(Items from a data source)
┏━━

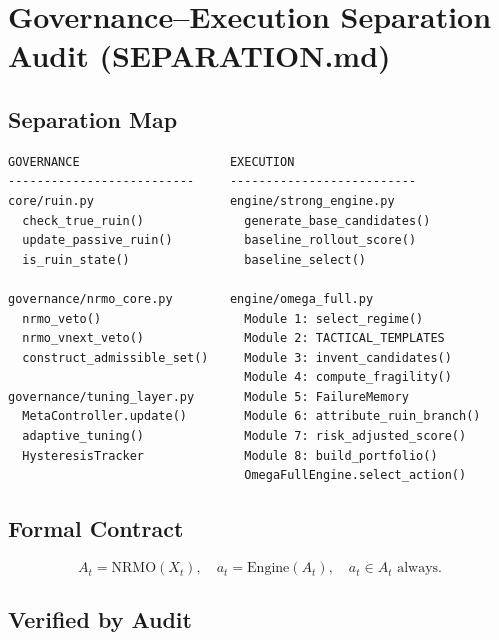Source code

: \section{Governance--Execution Separation Audit
(SEPARATION.md)}
\label{sec:impl-separation-audit}


\subsection{Separation Map}

\begin{lstlisting}[basicstyle=\ttfamily\scriptsize,frame=single]
GOVERNANCE                     EXECUTION
--------------------------     --------------------------
core/ruin.py                   engine/strong_engine.py
  check_true_ruin()              generate_base_candidates()
  update_passive_ruin()          baseline_rollout_score()
  is_ruin_state()                baseline_select()

governance/nrmo_core.py        engine/omega_full.py
  nrmo_veto()                    Module 1: select_regime()
  nrmo_vnext_veto()              Module 2: TACTICAL_TEMPLATES
  construct_admissible_set()     Module 3: invent_candidates()
                                 Module 4: compute_fragility()
governance/tuning_layer.py       Module 5: FailureMemory
  MetaController.update()        Module 6: attribute_ruin_branch()
  adaptive_tuning()              Module 7: risk_adjusted_score()
  HysteresisTracker              Module 8: build_portfolio()
                                 OmegaFullEngine.select_action()
\end{lstlisting}

\subsection{Formal Contract}

\begin{equation}
A_t = \mathrm{NRMO}(X_t),
\quad
a_t = \mathrm{Engine}(A_t),
\quad
a_t \in A_t \text{ always}.
\end{equation}

\subsection{Verified by Audit}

┗━━

**TASK GOAL**
Going back to the entries above, set down exactly the lines that begin at the one with "Module 1: select_regime()" and end at the one with "Module 5: FailureMemory", both included, and nothing else.

**RESPONSE**
  nrmo_veto()                    Module 1: select_regime()
  nrmo_vnext_veto()              Module 2: TACTICAL_TEMPLATES
  construct_admissible_set()     Module 3: invent_candidates()
                                 Module 4: compute_fragility()
governance/tuning_layer.py       Module 5: FailureMemory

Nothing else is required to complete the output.